En effet, deux études longitudinales célèbres la Framingham Heart Study dans le Massachusetts et le Kungsholmen Project en Suède ont conduit à d'importantes avancées dans la prédiction de la maladie. Ces études ont constaté que la mémoire à court terme peut se détériorer durant dix ans avant le diagnostic d'une maladie d'Alzheimer. Des avancées majeures ont été faites depuis en imagerie cérébrale, en analyse biochimique et surtout en matière de tests génétiques.

En effet, le risque d'Alzheimer est multiplié par deux si un parent ou un frère est atteint, sans doute en grande partie à cause de la présence du gène ApoE. Le risque est trois fois plus grand pour les Européens qui héritent d'un type particulier de l'ApoE, appelé ε4. Hériter de deux copies de ε4 multiplie le risque à peu près par dix.

Mais le dépistage génétique seul est peu susceptible d'être un prédicteur fiable, car environ la moitié des personnes souffrant d'Alzheimer ne sont pas porteurs d'ε4 et probablement la moitié des femmes atteintes d'ε4 ne développent pas la maladie.
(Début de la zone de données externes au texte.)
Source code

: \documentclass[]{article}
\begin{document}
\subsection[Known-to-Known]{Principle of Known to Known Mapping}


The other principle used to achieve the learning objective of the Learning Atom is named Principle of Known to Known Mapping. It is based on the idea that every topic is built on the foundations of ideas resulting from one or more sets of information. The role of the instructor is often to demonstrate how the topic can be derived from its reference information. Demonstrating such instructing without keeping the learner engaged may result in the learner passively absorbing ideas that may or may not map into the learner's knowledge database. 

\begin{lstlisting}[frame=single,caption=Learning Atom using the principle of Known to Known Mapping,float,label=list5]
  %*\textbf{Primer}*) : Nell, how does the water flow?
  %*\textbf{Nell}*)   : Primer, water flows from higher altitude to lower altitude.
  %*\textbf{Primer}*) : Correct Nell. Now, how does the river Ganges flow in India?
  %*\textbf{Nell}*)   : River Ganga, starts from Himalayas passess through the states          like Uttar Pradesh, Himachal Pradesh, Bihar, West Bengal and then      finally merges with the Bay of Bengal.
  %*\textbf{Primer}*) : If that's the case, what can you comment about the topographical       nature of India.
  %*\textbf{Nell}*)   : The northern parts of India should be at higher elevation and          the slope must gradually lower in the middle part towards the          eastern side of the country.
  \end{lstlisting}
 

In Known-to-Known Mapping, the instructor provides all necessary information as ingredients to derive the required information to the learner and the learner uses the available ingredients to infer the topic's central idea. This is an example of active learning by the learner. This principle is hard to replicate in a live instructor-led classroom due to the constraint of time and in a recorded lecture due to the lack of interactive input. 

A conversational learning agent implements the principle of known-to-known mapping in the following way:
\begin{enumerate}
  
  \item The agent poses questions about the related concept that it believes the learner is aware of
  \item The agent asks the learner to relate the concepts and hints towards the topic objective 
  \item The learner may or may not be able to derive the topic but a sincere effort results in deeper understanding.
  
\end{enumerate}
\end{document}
En outre, bien que des études internationales menées sur de plus de 70 000 personnes aient montré que plus de 20 autres gènes sont liés à Alzheimer, leur impact est minime.

Cela dit, une étude révolutionnaire publiée en 2012 dans le New England Journal of Medicine, a analysé une mutation génétique rare, trouvée seulement dans 500 familles dans le monde, qui provoquerait Alzheimer avant l'âge de 50 ans. L'étude a montré quels tests ont été en mesure de prédire le résultat très précisément plusieurs décennies avant l'apparition de la maladie.

Les recherches ont révélé que la bêta-amyloïde (la substance qui regroupe et forme les plaques amyloïdes) s'épuise dans le liquide céphalorachidien autour du cerveau 25 ans avant l'apparition de la démence. Quinze ans avant l'apparition, une tomographie par émission de positrons (TEP) a montré le dépôt de bêta-amyloïde dans les plaques dans le cerveau lui-même. Et des tests détaillés de mémoire à court terme étaient anormaux dix ans avant l'apparition, comme le suggèrent les études Framingham et Kungsholmen.

Ces tests font maintenant partie de la pratique clinique et sont disponibles dans le commerce. Des tests de mémoire et d'autres tests cognitifs peuvent détecter des problèmes mineurs éventuels relatifs à certains aspects de la pensée : un état pathologique connu sous le nom de « trouble léger de la cognition » qui précède la maladie d'Alzheimer. Le problème est que les tests doivent être administrés par un neuropsychologue formé et qu'il faut plus d'une heure pour les effectuer. En outre, de nombreuses personnes atteintes de déficience cognitive légère n'évoluent pas vers la démence.

L'échantillonnage de liquide céphalo-rachidien par une ponction lombaire (rachicentèse) peut prédire quelles personnes atteintes de déficience cognitive légère vont évoluer vers la démence avec précision supérieure à 80%. Soit encore une erreur de diagnostic pour un patient sur cinq. Les TEP sont légèrement moins précises, alors que les examens de routine du cerveau par IRM peuvent révéler avec une précision proche de 70% des anomalies subtiles chez les personnes atteintes de troubles légers de la cognition.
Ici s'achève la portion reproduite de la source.